Indian superbike racer

Dilip Rogger is an Indian superbike racer. He is the first Asian to compete in the German National Championship Endurance Race. In 2009 he qualified as one among 18 racers, selected from a lot of 62 riders, Race - 42. He rode the KTM RC 8 R 1190 cc version of the LC8 bike. He is also a hardware, software and multimedia professional.

==Early life==
Rogger was born on 26 October. He completed his bachelor's degree in Computer Science at Binary College (affiliated with Sunderland University) in Malaysia.

Rogger’s interest in bike racing started at age 13, when he rode a Yamaha RX 135, at Sriperumbudur racing track, Chennai. At 16 he raced at the Silverstone Circuit and Daytona Park, London, where he passed the qualifying test.

== Career ==
Rogger’s break came at 18, when he participated in the Pirelli Supersports Novice Category of the Malaysian Super Series 2004 (Grand Prix). The championship consisted of 7 rounds and 14 races. He made it to the podium for all the races and finished first in 5 races, second in 8 races and third in 1 race. he rode a Honda CBR600 F4i bike. He won the Championship Title with a total tally of 97 points.

Rogger rode a race-spec Yamaha R6 (2005) in the Malaysian Super Series Championship (Open Class) Superbike Category (14 races) in 2005, placing second twice, third twice, fifth twice, and seventh once. He also participated in the FIM Asian Road Racing Championship (Round One) in China at the Zuhai Circuit and placed sixth.
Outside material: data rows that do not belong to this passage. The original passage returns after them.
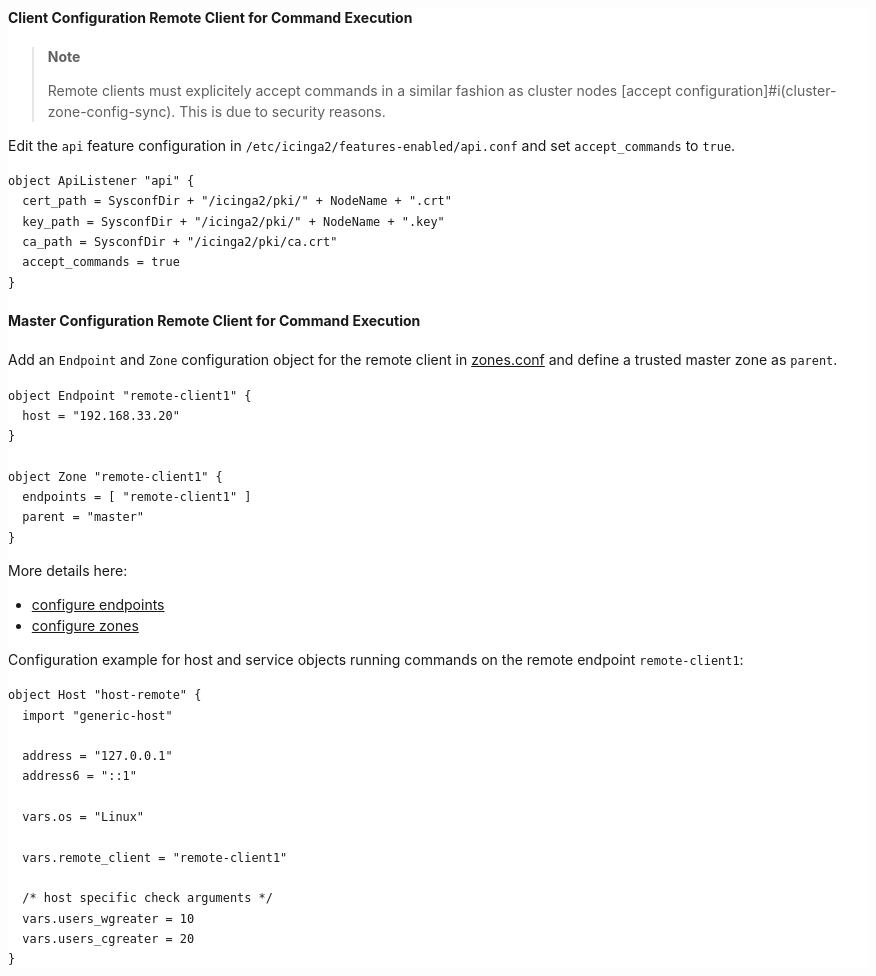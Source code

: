 #### <a id="icinga2-remote-monitoring-client-command-execution-client"></a> Client Configuration Remote Client for Command Execution

> **Note**
>
> Remote clients must explicitely accept commands in a similar
> fashion as cluster nodes [accept configuration]#i(cluster-zone-config-sync).
> This is due to security reasons.

Edit the `api` feature configuration in `/etc/icinga2/features-enabled/api.conf`
and set `accept_commands` to `true`.

    object ApiListener "api" {
      cert_path = SysconfDir + "/icinga2/pki/" + NodeName + ".crt"
      key_path = SysconfDir + "/icinga2/pki/" + NodeName + ".key"
      ca_path = SysconfDir + "/icinga2/pki/ca.crt"
      accept_commands = true
    }

#### <a id="icinga2-remote-monitoring-client-command-execution-master"></a> Master Configuration Remote Client for Command Execution

Add an `Endpoint` and `Zone` configuration object for the remote client
in [zones.conf](#zones-conf) and define a trusted master zone as `parent`.

    object Endpoint "remote-client1" {
      host = "192.168.33.20"
    }

    object Zone "remote-client1" {
      endpoints = [ "remote-client1" ]
      parent = "master"
    }

More details here:
* [configure endpoints](7-monitoring-remote-systems.md#configure-cluster-endpoints)
* [configure zones](7-monitoring-remote-systems.md#configure-cluster-zones)


Configuration example for host and service objects running commands on the remote endpoint `remote-client1`:

    object Host "host-remote" {
      import "generic-host"

      address = "127.0.0.1"
      address6 = "::1"

      vars.os = "Linux"

      vars.remote_client = "remote-client1"

      /* host specific check arguments */
      vars.users_wgreater = 10
      vars.users_cgreater = 20
    }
Rogger was the only private rider to place in the entire championship.

Rogger came back in 2009 Open Class Supersports Category, winning fifth place twice and sixth place twice, competing with five Asian FIM GP riders from PETRONAS Racing, Malaysia and the Yamaha Hong Leong Malaysia (Factory teams) as a privateer.

Rogger acted in films such as Udumban (2012) and Viraivil Isai (2015).

== Filmography ==

| Year | Film | Role | Notes |
|---|---|---|---|
| 2012 | Udumban | Udumban |  |
| 2015 | Viraivil Isai | Ram |  |

==Awards ==
- ROLON National Road Racing Championship 2009
- Winner of Race 1 & Race 2 of UCAL Rolon National road racing championship Super Bikes held at Kari Motor Speedway in Chettipalayam, Coimbatore, India 7–8 June 2008.
- Winner of Race 1 and Race 2 of JK Tyre National Racing Championship Super Bikes held at Sriperambatur, Chennai, India 9–10 February 2008.
- Award for Best Privateer Maintenance Team for year 2007 FIM Asian GP championship.
- First Privateer standing in 11th position for the year 2007 FIM Asian GP championship.